> **Problem**:
A picture-free, exact transcript of the entries below is required.

> **Records supplied**:
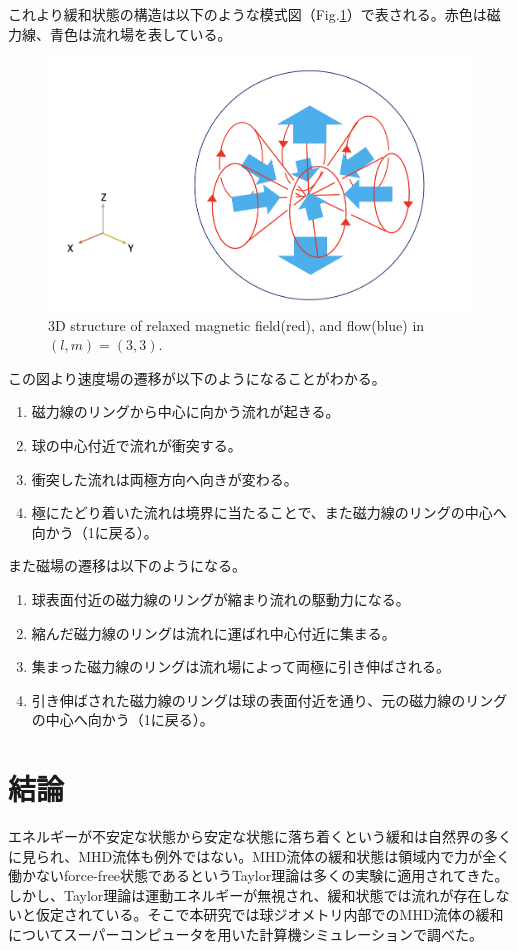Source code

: \documentclass[12pt]{jsarticle}
\begin{document}
これより緩和状態の構造は以下のような模式図（Fig.\ref{L3M3_cartoon}）で表される。赤色は磁力線、青色は流れ場を表している。

\begin{figure}[H]
\centering
\includegraphics[height=0.5\textheight,width=1.0\hsize,angle=0,keepaspectratio]{./Image/relaxedL3M3_cartoon.png}
\caption{3D structure of relaxed magnetic field(red), and flow(blue) in $(l,m)=(3,3)$.}\label{L3M3_cartoon}
\end{figure}
\noindent
この図より速度場の遷移が以下のようになることがわかる。
\begin{enumerate}
\item 磁力線のリングから中心に向かう流れが起きる。
\item 球の中心付近で流れが衝突する。
\item 衝突した流れは両極方向へ向きが変わる。
\item 極にたどり着いた流れは境界に当たることで、また磁力線のリングの中心へ向かう（1に戻る）。
\end{enumerate}
また磁場の遷移は以下のようになる。
\begin{enumerate}
\item 球表面付近の磁力線のリングが縮まり流れの駆動力になる。
\item 縮んだ磁力線のリングは流れに運ばれ中心付近に集まる。
\item 集まった磁力線のリングは流れ場によって両極に引き伸ばされる。
\item 引き伸ばされた磁力線のリングは球の表面付近を通り、元の磁力線のリングの中心へ向かう（1に戻る）。
\end{enumerate}


\section{結論}
エネルギーが不安定な状態から安定な状態に落ち着くという緩和は自然界の多くに見られ、MHD流体も例外ではない。MHD流体の緩和状態は領域内で力が全く働かないforce-free状態であるというTaylor理論は多くの実験に適用されてきた。しかし、Taylor理論は運動エネルギーが無視され、緩和状態では流れが存在しないと仮定されている。そこで本研究では球ジオメトリ内部でのMHD流体の緩和についてスーパーコンピュータを用いた計算機シミュレーションで調べた。
\end{document}
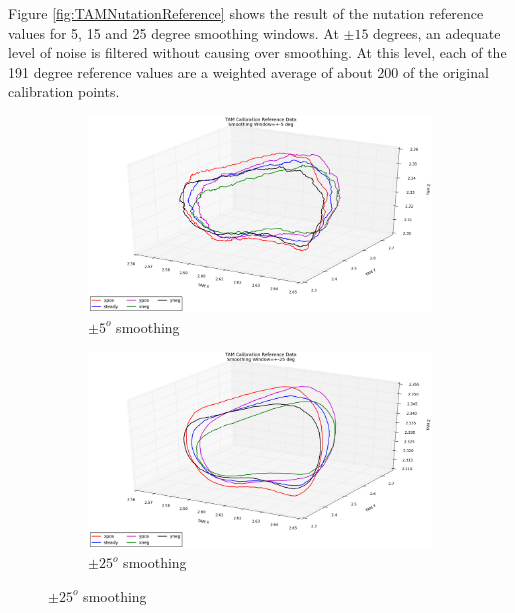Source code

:Figure \ref{fig:TAMNutationReference} shows the result of the nutation reference values for 5, 15 and 25 degree smoothing windows.  At $\pm 15$ degrees, an adequate level of noise is filtered without causing over smoothing.  At this level, each of the 191 degree reference values are a weighted average of about 200 of the original calibration points.

\begin{figure}[H]
  \begin{subfigure}[h!]{0.8\textwidth}
    \includegraphics[width=\textwidth]{figures/tam_calibration_ref_5deg_smoothing.eps}
    \caption{$\pm 5^o$ smoothing}
    \label{fig:TAM5degCalibration}
  \end{subfigure}

  \begin{subfigure}[h!]{0.8\textwidth}
    \includegraphics[width=\textwidth]{figures/tam_calibration_ref_25deg_smoothing.eps}
    \caption{$\pm 25^o$ smoothing}
    \label{fig:TAM25degCalibration}
  \end{subfigure}


\end{figure}
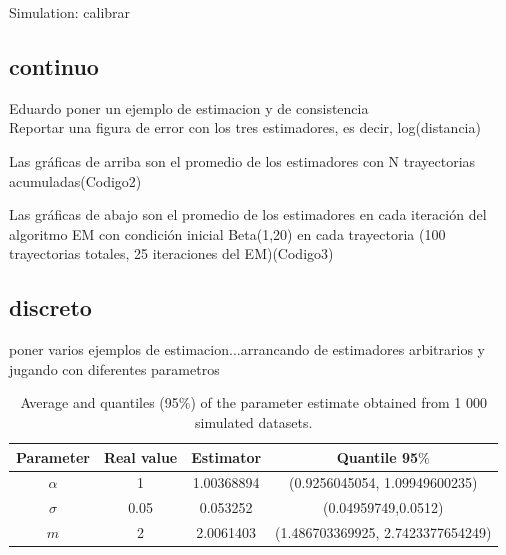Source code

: \documentclass[12pt, reqno]{amsart}
\makeatletter
\def\section{\@startsection{section}{1}%
     \z@{.7\linespacing\@plus\linespacing}{.5\linespacing}%
     {\bfseries
     \centering
     }}
\newcommand{\1}{{\bf 1}}
\newcommand{\2}{{\bf 2}}
\theoremstyle{definition}
\theoremstyle{remark}
\numberwithin{equation}{section}
\makeatother
\begin{document}

\section{Simulation: calibrar}
\subsection{continuo}
{\color{red}  Eduardo poner un ejemplo de estimacion y de consistencia}\\
\singlespace
{\color{red} Reportar una figura de error con los tres estimadores, es decir, log(distancia)}

{\color{red} Las gráficas de arriba son el promedio de los estimadores con N trayectorias acumuladas(Codigo2)}

{\color{red} Las gráficas de abajo son el promedio de los estimadores en cada iteración del algoritmo EM con condición inicial Beta(1,20) en cada trayectoria (100 trayectorias totales, 25 iteraciones del EM)(Codigo3)}

\subsection{discreto}
{\color{red} poner varios ejemplos de estimacion...arrancando de estimadores arbitrarios y jugando con diferentes parametros}


\begin{table}[]
\begin{tabular}{cccc}
\hline
Parameter & Real value   & Estimator    & Quantile 95$\%$ \\ \hline
$\alpha$ & 1  & 1.00368894 & (0.9256045054, 1.09949600235) \\ \hline
$\sigma$ & 0.05  & 0.053252 & (0.04959749,0.0512) \\ \hline
$m$ & 2  & 2.0061403 & (1.486703369925, 2.7423377654249)\\ \hline
\end{tabular}
\caption{ Average and quantiles (95$\%$) of the parameter estimate obtained from 1
000 simulated datasets. }
\end{table}
\end{document}
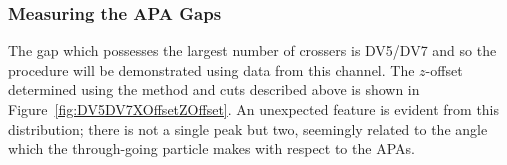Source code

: \subsubsection{Measuring the APA Gaps}\label{sec:MeasuringAPAGaps}

The gap which possesses the largest number of crossers is DV5/DV7 and so the procedure will be demonstrated using data from this channel.  The $z$-offset determined using the method and cuts described above is shown in Figure~\ref{fig:DV5DV7XOffsetZOffset}.  An unexpected feature is evident from this distribution; there is not a single peak but two, seemingly related to the angle which the through-going particle makes with respect to the APAs.

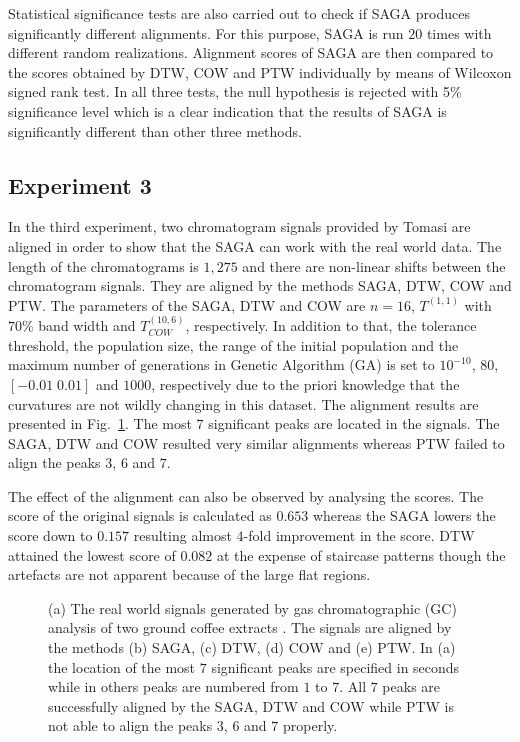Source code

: \documentclass[number,1p,12pt]{elsarticle}
\begin{document}
Statistical significance tests are also carried out to check if SAGA produces significantly different alignments. For this purpose, SAGA is run $20$ times with different random realizations. Alignment scores of SAGA are then compared to the scores obtained by DTW, COW and PTW individually by means of Wilcoxon signed rank test. In all three tests, the null hypothesis is rejected with 5\% significance level which is a clear indication that the results of SAGA is significantly different than other three methods. 

\subsection{Experiment 3}
In the third experiment, two chromatogram signals provided by Tomasi \cite{Tomasi2004} are aligned in order to show that the SAGA can work with the real world data. The length of the chromatograms is $1,275$ and there are non-linear shifts between the chromatogram signals. They are aligned by the methods SAGA, DTW, COW and PTW. The parameters of the SAGA, DTW and COW are $n=16$,  $T^{(1,1)}$ with $70\%$ band width and  $T_{COW}^{(10,6)}$, respectively. In addition to that, the tolerance threshold, the population size, the range of the initial population and the maximum number of generations in Genetic Algorithm (GA) is set to $10^{-10}$, $80$, $[-0.01\;0.01]$ and $1000$, respectively due to the priori knowledge that the curvatures are not wildly changing in this dataset. The alignment results are presented in Fig.~\ref{Figure08}. The most $7$ significant peaks are located in the signals. The SAGA, DTW and COW resulted very similar alignments whereas PTW failed to align the peaks $3$, $6$ and $7$. 

The effect of the alignment can also be observed by analysing the scores. The score of the original signals is calculated as $0.653$ whereas the SAGA lowers the score down to $0.157$ resulting almost $4$-fold improvement in the score. DTW attained the lowest score of $0.082$ at the expense of staircase patterns though the artefacts are not apparent because of the large flat regions.

\begin{figure}
\caption{(a) The real world signals generated by gas chromatographic (GC) analysis of  two ground coffee extracts \cite{Tomasi2004}. The signals are aligned by the methods (b) SAGA, (c) DTW, (d) COW and (e) PTW. In (a) the location of the most $7$ significant peaks are specified in seconds while in others peaks are numbered from $1$ to $7$. All $7$ peaks are successfully aligned by the SAGA, DTW and COW while PTW is not able to align the peaks $3$, $6$ and $7$ properly. }
\label{Figure08}
\end{figure} 
\end{document}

> **Solved problem**:
Source code

: \documentclass[12pt]{jsarticle}
\begin{document}
これより緩和状態の構造は以下のような模式図（Fig.\ref{L3M3_cartoon}）で表される。赤色は磁力線、青色は流れ場を表している。

\begin{figure}[H]
\centering
\includegraphics[height=0.5\textheight,width=1.0\hsize,angle=0,keepaspectratio]{./Image/relaxedL3M3_cartoon.png}
\caption{3D structure of relaxed magnetic field(red), and flow(blue) in $(l,m)=(3,3)$.}\label{L3M3_cartoon}
\end{figure}
\noindent
この図より速度場の遷移が以下のようになることがわかる。
\begin{enumerate}
\item 磁力線のリングから中心に向かう流れが起きる。
\item 球の中心付近で流れが衝突する。
\item 衝突した流れは両極方向へ向きが変わる。
\item 極にたどり着いた流れは境界に当たることで、また磁力線のリングの中心へ向かう（1に戻る）。
\end{enumerate}
また磁場の遷移は以下のようになる。
\begin{enumerate}
\item 球表面付近の磁力線のリングが縮まり流れの駆動力になる。
\item 縮んだ磁力線のリングは流れに運ばれ中心付近に集まる。
\item 集まった磁力線のリングは流れ場によって両極に引き伸ばされる。
\item 引き伸ばされた磁力線のリングは球の表面付近を通り、元の磁力線のリングの中心へ向かう（1に戻る）。
\end{enumerate}


\section{結論}
エネルギーが不安定な状態から安定な状態に落ち着くという緩和は自然界の多くに見られ、MHD流体も例外ではない。MHD流体の緩和状態は領域内で力が全く働かないforce-free状態であるというTaylor理論は多くの実験に適用されてきた。しかし、Taylor理論は運動エネルギーが無視され、緩和状態では流れが存在しないと仮定されている。そこで本研究では球ジオメトリ内部でのMHD流体の緩和についてスーパーコンピュータを用いた計算機シミュレーションで調べた。
\end{document}
Source code

:Figure \ref{fig:TAMNutationReference} shows the result of the nutation reference values for 5, 15 and 25 degree smoothing windows.  At $\pm 15$ degrees, an adequate level of noise is filtered without causing over smoothing.  At this level, each of the 191 degree reference values are a weighted average of about 200 of the original calibration points.

\begin{figure}[H]
  \begin{subfigure}[h!]{0.8\textwidth}
    \includegraphics[width=\textwidth]{figures/tam_calibration_ref_5deg_smoothing.eps}
    \caption{$\pm 5^o$ smoothing}
    \label{fig:TAM5degCalibration}
  \end{subfigure}

  \begin{subfigure}[h!]{0.8\textwidth}
    \includegraphics[width=\textwidth]{figures/tam_calibration_ref_25deg_smoothing.eps}
    \caption{$\pm 25^o$ smoothing}
    \label{fig:TAM25degCalibration}
  \end{subfigure}


\end{figure}
Source code

: \documentclass[12pt, reqno]{amsart}
\makeatletter
\def\section{\@startsection{section}{1}%
     \z@{.7\linespacing\@plus\linespacing}{.5\linespacing}%
     {\bfseries
     \centering
     }}
\newcommand{\1}{{\bf 1}}
\newcommand{\2}{{\bf 2}}
\theoremstyle{definition}
\theoremstyle{remark}
\numberwithin{equation}{section}
\makeatother
\begin{document}

\section{Simulation: calibrar}
\subsection{continuo}
{\color{red}  Eduardo poner un ejemplo de estimacion y de consistencia}\\
\singlespace
{\color{red} Reportar una figura de error con los tres estimadores, es decir, log(distancia)}

{\color{red} Las gráficas de arriba son el promedio de los estimadores con N trayectorias acumuladas(Codigo2)}

{\color{red} Las gráficas de abajo son el promedio de los estimadores en cada iteración del algoritmo EM con condición inicial Beta(1,20) en cada trayectoria (100 trayectorias totales, 25 iteraciones del EM)(Codigo3)}

\subsection{discreto}
{\color{red} poner varios ejemplos de estimacion...arrancando de estimadores arbitrarios y jugando con diferentes parametros}


\begin{table}[]
\begin{tabular}{cccc}
\hline
Parameter & Real value   & Estimator    & Quantile 95$\%$ \\ \hline
$\alpha$ & 1  & 1.00368894 & (0.9256045054, 1.09949600235) \\ \hline
$\sigma$ & 0.05  & 0.053252 & (0.04959749,0.0512) \\ \hline
$m$ & 2  & 2.0061403 & (1.486703369925, 2.7423377654249)\\ \hline
\end{tabular}
\caption{ Average and quantiles (95$\%$) of the parameter estimate obtained from 1
000 simulated datasets. }
\end{table}
\end{document}
Source code

: \subsubsection{Measuring the APA Gaps}\label{sec:MeasuringAPAGaps}

The gap which possesses the largest number of crossers is DV5/DV7 and so the procedure will be demonstrated using data from this channel.  The $z$-offset determined using the method and cuts described above is shown in Figure~\ref{fig:DV5DV7XOffsetZOffset}.  An unexpected feature is evident from this distribution; there is not a single peak but two, seemingly related to the angle which the through-going particle makes with respect to the APAs.

Source code

: \documentclass[number,1p,12pt]{elsarticle}
\begin{document}
Statistical significance tests are also carried out to check if SAGA produces significantly different alignments. For this purpose, SAGA is run $20$ times with different random realizations. Alignment scores of SAGA are then compared to the scores obtained by DTW, COW and PTW individually by means of Wilcoxon signed rank test. In all three tests, the null hypothesis is rejected with 5\% significance level which is a clear indication that the results of SAGA is significantly different than other three methods. 

\subsection{Experiment 3}
In the third experiment, two chromatogram signals provided by Tomasi \cite{Tomasi2004} are aligned in order to show that the SAGA can work with the real world data. The length of the chromatograms is $1,275$ and there are non-linear shifts between the chromatogram signals. They are aligned by the methods SAGA, DTW, COW and PTW. The parameters of the SAGA, DTW and COW are $n=16$,  $T^{(1,1)}$ with $70\%$ band width and  $T_{COW}^{(10,6)}$, respectively. In addition to that, the tolerance threshold, the population size, the range of the initial population and the maximum number of generations in Genetic Algorithm (GA) is set to $10^{-10}$, $80$, $[-0.01\;0.01]$ and $1000$, respectively due to the priori knowledge that the curvatures are not wildly changing in this dataset. The alignment results are presented in Fig.~\ref{Figure08}. The most $7$ significant peaks are located in the signals. The SAGA, DTW and COW resulted very similar alignments whereas PTW failed to align the peaks $3$, $6$ and $7$. 

The effect of the alignment can also be observed by analysing the scores. The score of the original signals is calculated as $0.653$ whereas the SAGA lowers the score down to $0.157$ resulting almost $4$-fold improvement in the score. DTW attained the lowest score of $0.082$ at the expense of staircase patterns though the artefacts are not apparent because of the large flat regions.

\begin{figure}
\caption{(a) The real world signals generated by gas chromatographic (GC) analysis of  two ground coffee extracts \cite{Tomasi2004}. The signals are aligned by the methods (b) SAGA, (c) DTW, (d) COW and (e) PTW. In (a) the location of the most $7$ significant peaks are specified in seconds while in others peaks are numbered from $1$ to $7$. All $7$ peaks are successfully aligned by the SAGA, DTW and COW while PTW is not able to align the peaks $3$, $6$ and $7$ properly. }
\label{Figure08}
\end{figure} 
\end{document}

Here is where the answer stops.